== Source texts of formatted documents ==
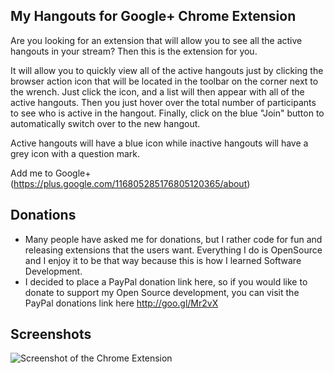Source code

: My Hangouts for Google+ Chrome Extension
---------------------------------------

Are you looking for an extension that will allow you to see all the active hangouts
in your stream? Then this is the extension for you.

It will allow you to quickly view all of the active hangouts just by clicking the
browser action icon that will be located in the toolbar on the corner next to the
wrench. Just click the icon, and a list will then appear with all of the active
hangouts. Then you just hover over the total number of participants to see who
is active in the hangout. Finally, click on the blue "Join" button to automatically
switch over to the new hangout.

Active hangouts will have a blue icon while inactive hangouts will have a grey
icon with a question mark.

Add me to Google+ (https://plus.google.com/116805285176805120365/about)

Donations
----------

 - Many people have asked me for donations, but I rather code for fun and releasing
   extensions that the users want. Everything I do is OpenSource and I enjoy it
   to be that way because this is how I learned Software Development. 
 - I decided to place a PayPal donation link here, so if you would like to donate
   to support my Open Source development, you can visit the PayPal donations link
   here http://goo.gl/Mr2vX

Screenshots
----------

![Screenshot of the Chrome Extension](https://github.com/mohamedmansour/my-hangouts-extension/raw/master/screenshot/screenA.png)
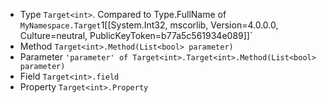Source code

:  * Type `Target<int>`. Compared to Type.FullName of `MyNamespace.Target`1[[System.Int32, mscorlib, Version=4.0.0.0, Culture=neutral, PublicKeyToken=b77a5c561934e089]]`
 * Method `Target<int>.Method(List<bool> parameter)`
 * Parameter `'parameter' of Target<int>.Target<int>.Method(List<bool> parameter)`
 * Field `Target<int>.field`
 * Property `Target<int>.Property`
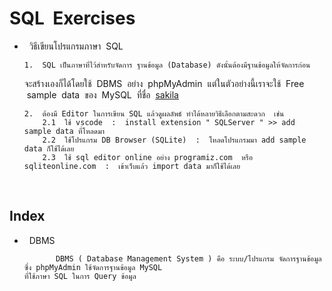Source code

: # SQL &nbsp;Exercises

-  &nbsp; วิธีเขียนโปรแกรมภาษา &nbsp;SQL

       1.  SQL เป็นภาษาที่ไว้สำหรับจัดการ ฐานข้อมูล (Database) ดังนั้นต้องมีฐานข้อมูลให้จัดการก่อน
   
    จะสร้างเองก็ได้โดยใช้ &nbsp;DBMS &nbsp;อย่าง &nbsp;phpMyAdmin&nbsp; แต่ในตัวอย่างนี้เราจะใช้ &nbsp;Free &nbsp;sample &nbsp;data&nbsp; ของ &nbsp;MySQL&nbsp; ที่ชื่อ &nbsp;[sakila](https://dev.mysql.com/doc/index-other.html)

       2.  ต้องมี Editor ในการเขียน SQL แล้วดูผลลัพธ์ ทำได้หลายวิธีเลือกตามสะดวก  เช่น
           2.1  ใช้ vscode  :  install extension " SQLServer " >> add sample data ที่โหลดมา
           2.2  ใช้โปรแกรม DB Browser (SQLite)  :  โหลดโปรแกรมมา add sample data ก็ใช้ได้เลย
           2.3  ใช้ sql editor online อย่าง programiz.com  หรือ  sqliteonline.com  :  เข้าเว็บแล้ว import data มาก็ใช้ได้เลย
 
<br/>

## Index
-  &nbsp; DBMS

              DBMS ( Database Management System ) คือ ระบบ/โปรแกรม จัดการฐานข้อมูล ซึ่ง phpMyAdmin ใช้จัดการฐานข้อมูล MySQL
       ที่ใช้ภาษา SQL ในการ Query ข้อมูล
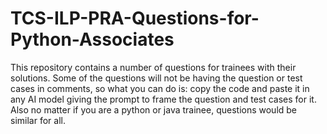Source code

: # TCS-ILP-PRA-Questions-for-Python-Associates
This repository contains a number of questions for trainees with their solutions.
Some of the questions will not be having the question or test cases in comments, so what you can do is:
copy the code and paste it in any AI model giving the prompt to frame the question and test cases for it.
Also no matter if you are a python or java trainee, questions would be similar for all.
--
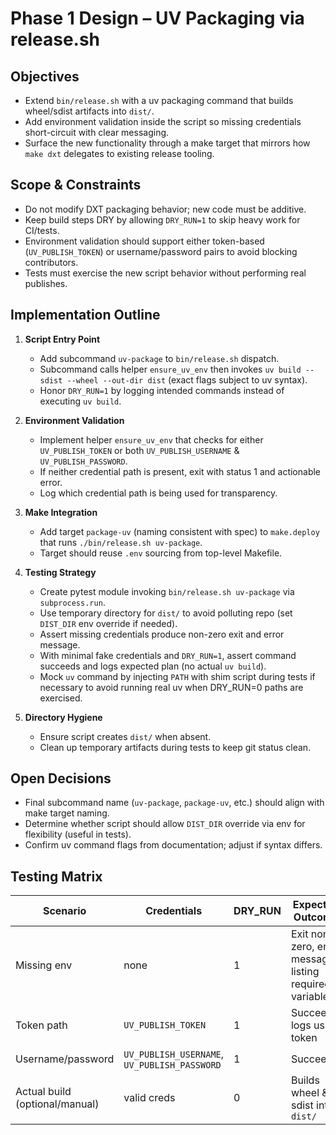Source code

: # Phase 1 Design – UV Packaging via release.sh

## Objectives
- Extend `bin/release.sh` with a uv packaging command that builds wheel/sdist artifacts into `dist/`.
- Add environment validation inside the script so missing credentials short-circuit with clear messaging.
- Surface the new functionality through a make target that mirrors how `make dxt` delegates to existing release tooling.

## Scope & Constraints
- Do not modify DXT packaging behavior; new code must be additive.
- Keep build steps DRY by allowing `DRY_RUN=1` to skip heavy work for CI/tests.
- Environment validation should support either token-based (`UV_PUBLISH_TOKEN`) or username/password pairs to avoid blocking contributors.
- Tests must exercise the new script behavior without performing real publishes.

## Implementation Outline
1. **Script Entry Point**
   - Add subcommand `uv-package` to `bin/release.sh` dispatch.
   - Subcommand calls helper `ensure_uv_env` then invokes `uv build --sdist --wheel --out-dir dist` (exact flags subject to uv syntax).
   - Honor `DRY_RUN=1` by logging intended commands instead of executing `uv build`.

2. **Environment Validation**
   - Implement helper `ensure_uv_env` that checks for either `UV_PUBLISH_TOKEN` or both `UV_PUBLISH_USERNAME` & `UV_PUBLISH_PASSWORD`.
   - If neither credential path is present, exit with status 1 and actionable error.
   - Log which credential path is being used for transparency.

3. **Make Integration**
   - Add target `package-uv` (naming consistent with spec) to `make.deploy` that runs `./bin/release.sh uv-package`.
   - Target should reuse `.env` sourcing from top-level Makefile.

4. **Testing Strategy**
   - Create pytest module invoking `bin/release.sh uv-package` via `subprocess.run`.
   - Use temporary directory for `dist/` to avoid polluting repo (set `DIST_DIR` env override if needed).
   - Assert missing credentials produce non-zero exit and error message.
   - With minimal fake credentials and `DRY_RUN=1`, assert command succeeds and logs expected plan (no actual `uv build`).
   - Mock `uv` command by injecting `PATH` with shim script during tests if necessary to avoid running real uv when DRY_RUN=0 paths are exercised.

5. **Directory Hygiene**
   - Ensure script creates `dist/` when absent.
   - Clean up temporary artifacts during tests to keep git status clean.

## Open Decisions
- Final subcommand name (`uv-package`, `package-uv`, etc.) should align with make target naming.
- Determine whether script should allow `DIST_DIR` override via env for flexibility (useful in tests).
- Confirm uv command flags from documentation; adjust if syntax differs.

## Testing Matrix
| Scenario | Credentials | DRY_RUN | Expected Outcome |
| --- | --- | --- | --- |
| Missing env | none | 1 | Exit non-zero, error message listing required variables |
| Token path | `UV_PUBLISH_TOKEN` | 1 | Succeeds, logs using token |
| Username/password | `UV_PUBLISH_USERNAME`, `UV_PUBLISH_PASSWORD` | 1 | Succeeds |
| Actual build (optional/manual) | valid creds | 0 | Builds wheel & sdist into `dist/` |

== ACTIVITY ==
Identify the lines above with the word "override". Copy them.

== FINAL ANSWER ==
   - Use temporary directory for `dist/` to avoid polluting repo (set `DIST_DIR` env override if needed).
- Determine whether script should allow `DIST_DIR` override via env for flexibility (useful in tests).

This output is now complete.